The documentary was later included as a bonus feature on the Dalek films' DVD and Blu-ray releases. Due to a technical error, an introductory sequence was omitted from the DVD release; it was restored for the Blu-ray version.

==Reception==
Reviewing the original VHS release for Doctor Who Magazine, Dave Owen recommended the documentary. He wrote that it was "aimed both at the serious film buff and the Doctor Who fan", describing it as "slightly dry" for the most part but "more focused and coherent" than Davies' earlier work, Thirty Years in the TARDIS. He praised the "particularly entertaining" contributions of Ingham and Antrobus as well as the "charming" frame sequences.

Simon Rose rated the documentary three stars out of five, commenting that it was "amazing to see these unpleasant, giant egg boxes being treated like pop stars." The Croydon Post called the inclusion of Vince's unofficial sequel footage "a major coup" for the documentary.

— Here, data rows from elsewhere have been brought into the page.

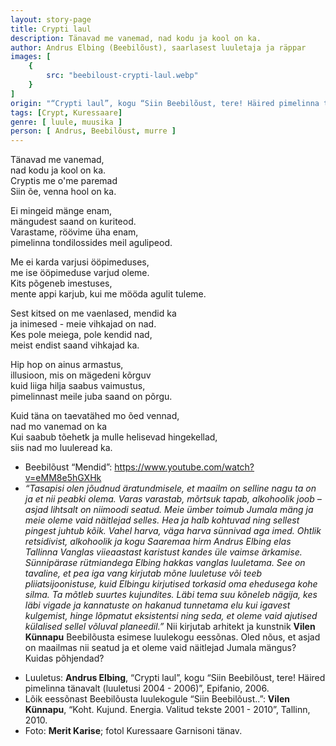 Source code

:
 ```yaml
---
layout: story-page
title: Crypti laul
description: Tänavad me vanemad, nad kodu ja kool on ka.
author: Andrus Elbing (Beebilõust), saarlasest luuletaja ja räppar
images: [
    {
        src: "beebiloust-crypti-laul.webp"
    }
]
origin: "“Crypti laul”, kogu “Siin Beebilõust, tere! Häired pimelinna tänavalt (luuletusi 2004 - 2006)”, Epifanio, 2006."
tags: [Crypt, Kuressaare]
genre: [ luule, muusika ]
person: [ Andrus, Beebilõust, murre ]
---
```


<!-- # {{$doc.title}} -->

Tänavad me vanemad, \
nad kodu ja kool on ka. \
Cryptis me o'me paremad \
Siin õe, venna hool on ka.

Ei mingeid mänge enam, \
mängudest saand on kuriteod. \
Varastame, röövime üha enam, \
pimelinna tondilossides meil agulipeod.

Me ei karda varjusi ööpimeduses, \
me ise ööpimeduse varjud oleme. \
Kits põgeneb imestuses, \
mente appi karjub, kui me mööda agulit tuleme.

Sest kitsed on me vaenlased, mendid ka \
ja inimesed - meie vihkajad on nad. \
Kes pole meiega, pole kendid nad, \
meist endist saand vihkajad ka.

Hip hop on ainus armastus, \
illusioon, mis on mägedeni kõrguv \
kuid liiga hilja saabus vaimustus, \
pimelinnast meile juba saand on põrgu.

Kuid täna on taevatähed mo õed vennad, \
nad mo vanemad on ka \
Kui saabub tõehetk ja mulle helisevad hingekellad, \
siis nad mo luuleread ka.


<story-author :author="author" :origin="origin"></story-author>

<details-wrapper summary="Mis mõtted tekkisid?">

- Beebilõust “Mendid”: https://www.youtube.com/watch?v=eMM8e5hGXHk
- *“Tasapisi olen jõudnud äratundmisele, et maailm on selline nagu ta on ja et nii peabki olema. Varas varastab, mõrtsuk tapab, alkohoolik joob – asjad lihtsalt on niimoodi seatud. Meie ümber toimub Jumala mäng ja meie oleme vaid näitlejad selles. Hea ja halb kohtuvad ning sellest pingest juhtub kõik. Vahel harva, väga harva sünnivad aga imed. Ohtlik retsidivist, alkohoolik ja kogu Saaremaa hirm Andrus Elbing elas Tallinna Vanglas viieaastast karistust kandes üle vaimse ärkamise. Sünnipärase rütmiandega Elbing hakkas vanglas luuletama. See on tavaline, et pea iga vang kirjutab mõne luuletuse või teeb pliiatsijoonistuse, kuid Elbingu kirjutised torkasid oma ehedusega kohe silma. Ta mõtleb suurtes kujundites. Läbi tema suu kõneleb nägija, kes läbi vigade ja kannatuste on hakanud tunnetama elu kui igavest kulgemist, hinge lõpmatut eksistentsi ning seda, et oleme vaid ajutised külalised sellel võluval planeedil.”* Nii kirjutab arhitekt ja kunstnik **Vilen Künnapu** Beebilõusta esimese luulekogu eessõnas. Oled nõus, et asjad on maailmas nii seatud ja et oleme vaid näitlejad Jumala mängus? Kuidas põhjendad?

</details-wrapper>

<details-wrapper summary="Allikad" class="text-sm" icon="icon-park-outline:document-folder">

- Luuletus: **Andrus Elbing**, “Crypti laul”, kogu “Siin Beebilõust, tere! Häired pimelinna tänavalt (luuletusi 2004 - 2006)”, Epifanio, 2006.
- Lõik eessõnast Beebilõusta luulekogule “Siin Beebilõust..”: **Vilen Künnapu**, “Koht. Kujund. Energia. Valitud tekste 2001 - 2010”, Tallinn, 2010.
- Foto: **Merit Karise**; fotol Kuressaare Garnisoni tänav.

</details-wrapper>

Reviewing the 2002 DVD re-issue, Erick Harper of DVD Verdict wrote that Dalekmania is "for diehards only" and has a "pretty low repeatability factor", but provides a "very nice supplement" to the Dalek films. He characterised the documentary as interesting and without surprises, instead being "very low key" with "a lot of pleasant reminiscing by those involved."

Reviewing the 2013 Blu-ray release, Cameron K. McEwan of CultBox described the documentary as "imaginative" and "fun", with "neat" frame sequences that "add to the weekend matinée feel of the piece. Utterly joyous."